A deep learning model using Transformer and CRF to solve citation parsing problem.
Dataset Used: GIANT
- Feature: Word Embedding & Character Embedding(from BiLSTM)
- Features are fed into transformer encoder layer which got attention module
- Outputs from encoder layer are passed through 2-layers of fully connected linear layer
- Output of linear layer is fed into CRF to find out the most possible tag
Built custom tokenizer which labels each word according to the XML tag on the citation string. Considered all the punctuation as a seperate class. Note: Removed DOI/URI from training data.
BIO tagging scheme is used for the labels.
- Trainer/citation-parser-trainer.py [Main]
- Trainer/corpus.py [Loads datasets]
- Trainer/transformerModel.py [Architecture definition]
- Data Preprocessing/csv-downsampler.ipynb
This file is used to downsample GIANT dataset into the target number.

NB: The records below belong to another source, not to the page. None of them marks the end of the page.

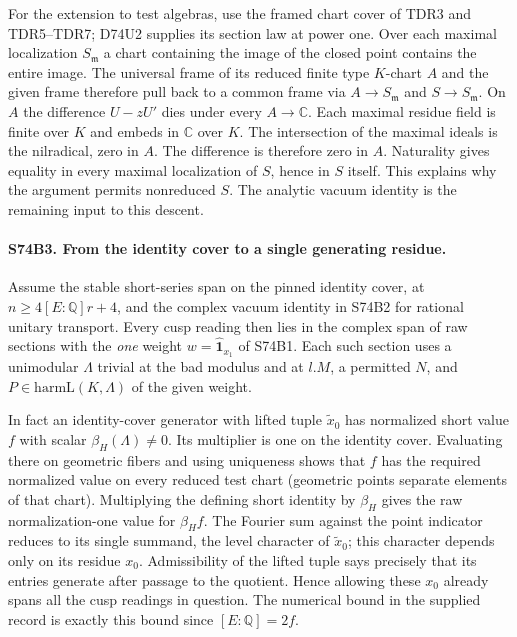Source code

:For the extension to test algebras, use the framed chart cover of
TDR3 and TDR5--TDR7; D74U2 supplies its section law at power one.
Over each maximal localization $S_{\mathfrak m}$ a chart containing
the image of the closed point contains the entire image. The universal
frame of its reduced finite type $K$-chart $A$ and the given frame
therefore pull back to a common frame via $A\to S_{\mathfrak m}$
and $S\to S_{\mathfrak m}$.
On $A$ the difference $U-zU'$ dies under every $A\to\mathbb C$.
Each maximal residue field is finite over $K$ and embeds in
$\mathbb C$ over $K$. The intersection of the maximal ideals is the
nilradical, zero in $A$. The difference is therefore zero in $A$.
Naturality gives equality in every maximal localization of $S$, hence
in $S$ itself. This explains why the argument permits nonreduced $S$.
The analytic vacuum identity is the remaining input to this descent.

\paragraph{S74B3. From the identity cover to a single generating residue.}
Assume the stable short-series span on the pinned identity cover, at
$n\ge 4[E:\mathbb Q]r+4$, and the complex vacuum identity in S74B2 for
rational unitary transport. Every cusp reading then lies in the complex span of raw
sections with the \emph{one} weight $w=\widehat{\mathbf1}_{x_1}$ of
S74B1. Each such section uses a unimodular $\Lambda$ trivial at the
bad modulus and at $l.M$, a permitted $N$, and
$P\in\mathrm{harmL}(K,\Lambda)$ of the given weight.

In fact an identity-cover generator with lifted tuple $\tilde x_0$
has normalized short value $f$ with scalar $\beta_H(\Lambda)\ne0$.
Its multiplier is one on the identity cover. Evaluating there on
geometric fibers and using uniqueness shows that $f$ has the required
normalized value on every reduced test chart (geometric points
separate elements of that chart). Multiplying the defining short
identity by $\beta_H$ gives the raw normalization-one value for
$\beta_H f$. The Fourier sum against the point indicator reduces to
its single summand, the level character of $\tilde x_0$; this
character depends only on its residue $x_0$. Admissibility of the
lifted tuple says precisely that its entries generate after passage
to the quotient. Hence allowing these $x_0$ already spans all the
cusp readings in question. The numerical bound in the supplied
record is exactly this bound since $[E:\mathbb Q]=2f$.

You can define sample size to take from each CSV and save it (as csv).
- Data Preprocessing/dataset-builder.ipynb
It has one part with tokenizer. It takes on a citaion string and returns list of token-label tuples for each sentence. Another part(s) takes on CSV, read each citation string, send it to tokenizers and build text files. Each line has one token-label pair. Each CSV has one respective text file.

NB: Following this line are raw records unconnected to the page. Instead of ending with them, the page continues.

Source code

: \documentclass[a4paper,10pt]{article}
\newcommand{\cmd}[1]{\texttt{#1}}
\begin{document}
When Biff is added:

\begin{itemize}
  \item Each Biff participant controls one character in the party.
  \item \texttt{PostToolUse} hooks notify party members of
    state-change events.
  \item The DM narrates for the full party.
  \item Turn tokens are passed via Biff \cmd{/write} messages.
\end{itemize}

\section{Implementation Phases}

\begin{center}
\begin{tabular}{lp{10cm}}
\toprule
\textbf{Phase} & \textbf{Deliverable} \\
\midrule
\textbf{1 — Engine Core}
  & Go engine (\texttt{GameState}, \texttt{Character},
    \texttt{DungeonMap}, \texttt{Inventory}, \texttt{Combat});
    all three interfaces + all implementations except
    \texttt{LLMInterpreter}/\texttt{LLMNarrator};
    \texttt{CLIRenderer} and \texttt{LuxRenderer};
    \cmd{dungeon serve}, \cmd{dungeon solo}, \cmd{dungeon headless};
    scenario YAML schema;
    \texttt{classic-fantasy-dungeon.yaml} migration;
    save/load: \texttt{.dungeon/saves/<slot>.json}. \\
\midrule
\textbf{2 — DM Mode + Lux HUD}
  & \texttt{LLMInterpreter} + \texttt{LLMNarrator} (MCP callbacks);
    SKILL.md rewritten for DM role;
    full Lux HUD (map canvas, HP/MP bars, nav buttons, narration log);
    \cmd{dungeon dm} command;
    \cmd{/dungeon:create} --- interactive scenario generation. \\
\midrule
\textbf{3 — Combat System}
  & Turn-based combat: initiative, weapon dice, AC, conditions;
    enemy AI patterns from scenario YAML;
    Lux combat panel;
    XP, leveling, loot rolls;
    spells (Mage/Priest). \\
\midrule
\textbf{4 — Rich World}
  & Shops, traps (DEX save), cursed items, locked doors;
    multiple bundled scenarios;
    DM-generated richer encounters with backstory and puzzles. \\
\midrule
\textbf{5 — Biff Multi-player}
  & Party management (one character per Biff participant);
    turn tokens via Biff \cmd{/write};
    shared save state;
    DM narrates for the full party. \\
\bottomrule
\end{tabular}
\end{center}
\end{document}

- Data Preprocessing/concat-text-files.ipnyb Concats all the text files into one. There's a space between each sentence.
-
script-trainer.sh To run this on HPC:
sbatch script-trainer.sh
You may need to create environment and install required modules for a successful run.
- citation-parser-inference-block-token.ipynb
This file is used to evaluate test sets. First it loads the model from directory. You need to set up the path of your dataset for evaluation.